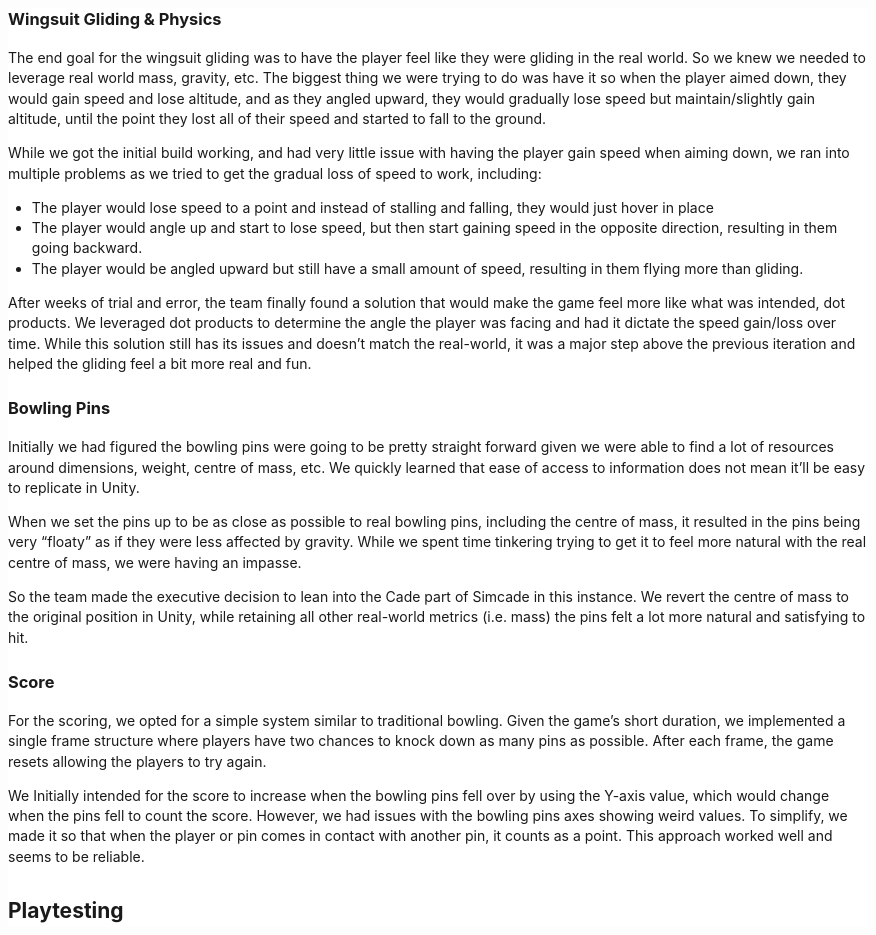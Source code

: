 ### Wingsuit Gliding & Physics

The end goal for the wingsuit gliding was to have the player feel like they were gliding in the real world. So we knew we needed to leverage real world mass, gravity, etc. The biggest thing we were trying to do was have it so when the player aimed down, they would gain speed and lose altitude, and as they angled upward, they would gradually lose speed but maintain/slightly gain altitude, until the point they lost all of their speed and started to fall to the ground. 

While we got the initial build working, and had very little issue with having the player gain speed when aiming down, we ran into multiple problems as we tried to get the gradual loss of speed to work, including:
- The player would lose speed to a point and instead of stalling and falling, they would just hover in place
- The player would angle up and start to lose speed, but then start gaining speed in the opposite direction, resulting in them going backward. 
- The player would be angled upward but still have a small amount of speed, resulting in them flying more than gliding. 

After weeks of trial and error, the team finally found a solution that would make the game feel more like what was intended, dot products. We leveraged dot products to determine the angle the player was facing and had it dictate the speed gain/loss over time. While this solution still has its issues and doesn’t match the real-world, it was a major step above the previous iteration and helped the gliding feel a bit more real and fun. 


### Bowling Pins

Initially we had figured the bowling pins were going to be pretty straight forward given we were able to find a lot of resources around dimensions, weight, centre of mass, etc. We quickly learned that ease of access to information does not mean it’ll be easy to replicate in Unity. 

When we set the pins up to be as close as possible to real bowling pins, including the centre of mass, it resulted in the pins being very “floaty” as if they were less affected by gravity. While we spent time tinkering trying to get it to feel more natural with the real centre of mass, we were having an impasse. 

So the team made the executive decision to lean into the Cade part of Simcade in this instance. We revert the centre of mass to the original position in Unity, while retaining all other real-world metrics (i.e. mass) the pins felt a lot more natural and satisfying to hit. 

### Score

For the scoring, we opted for a simple system similar to traditional bowling. Given the game’s short duration, we implemented a single frame structure where players have two chances to knock down as many pins as possible. After each frame, the game resets allowing the players to try again.

We Initially intended for the score to increase when the bowling pins fell over by using the Y-axis value, which would change when the pins fell to count the score. However, we had issues with the bowling pins axes showing weird values. To simplify, we made it so that when the player or pin comes in contact with another pin, it counts as a point. This approach worked well and seems to be reliable. 

## Playtesting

+++++

Could you set down the data exactly as given, minus its pictures?

Source code

: ### Wingsuit Gliding & Physics

The end goal for the wingsuit gliding was to have the player feel like they were gliding in the real world. So we knew we needed to leverage real world mass, gravity, etc. The biggest thing we were trying to do was have it so when the player aimed down, they would gain speed and lose altitude, and as they angled upward, they would gradually lose speed but maintain/slightly gain altitude, until the point they lost all of their speed and started to fall to the ground. 

While we got the initial build working, and had very little issue with having the player gain speed when aiming down, we ran into multiple problems as we tried to get the gradual loss of speed to work, including:
- The player would lose speed to a point and instead of stalling and falling, they would just hover in place
- The player would angle up and start to lose speed, but then start gaining speed in the opposite direction, resulting in them going backward. 
- The player would be angled upward but still have a small amount of speed, resulting in them flying more than gliding. 

After weeks of trial and error, the team finally found a solution that would make the game feel more like what was intended, dot products. We leveraged dot products to determine the angle the player was facing and had it dictate the speed gain/loss over time. While this solution still has its issues and doesn’t match the real-world, it was a major step above the previous iteration and helped the gliding feel a bit more real and fun. 


### Bowling Pins

Initially we had figured the bowling pins were going to be pretty straight forward given we were able to find a lot of resources around dimensions, weight, centre of mass, etc. We quickly learned that ease of access to information does not mean it’ll be easy to replicate in Unity. 

When we set the pins up to be as close as possible to real bowling pins, including the centre of mass, it resulted in the pins being very “floaty” as if they were less affected by gravity. While we spent time tinkering trying to get it to feel more natural with the real centre of mass, we were having an impasse. 

So the team made the executive decision to lean into the Cade part of Simcade in this instance. We revert the centre of mass to the original position in Unity, while retaining all other real-world metrics (i.e. mass) the pins felt a lot more natural and satisfying to hit. 

### Score

For the scoring, we opted for a simple system similar to traditional bowling. Given the game’s short duration, we implemented a single frame structure where players have two chances to knock down as many pins as possible. After each frame, the game resets allowing the players to try again.

We Initially intended for the score to increase when the bowling pins fell over by using the Y-axis value, which would change when the pins fell to count the score. However, we had issues with the bowling pins axes showing weird values. To simplify, we made it so that when the player or pin comes in contact with another pin, it counts as a point. This approach worked well and seems to be reliable. 

## Playtesting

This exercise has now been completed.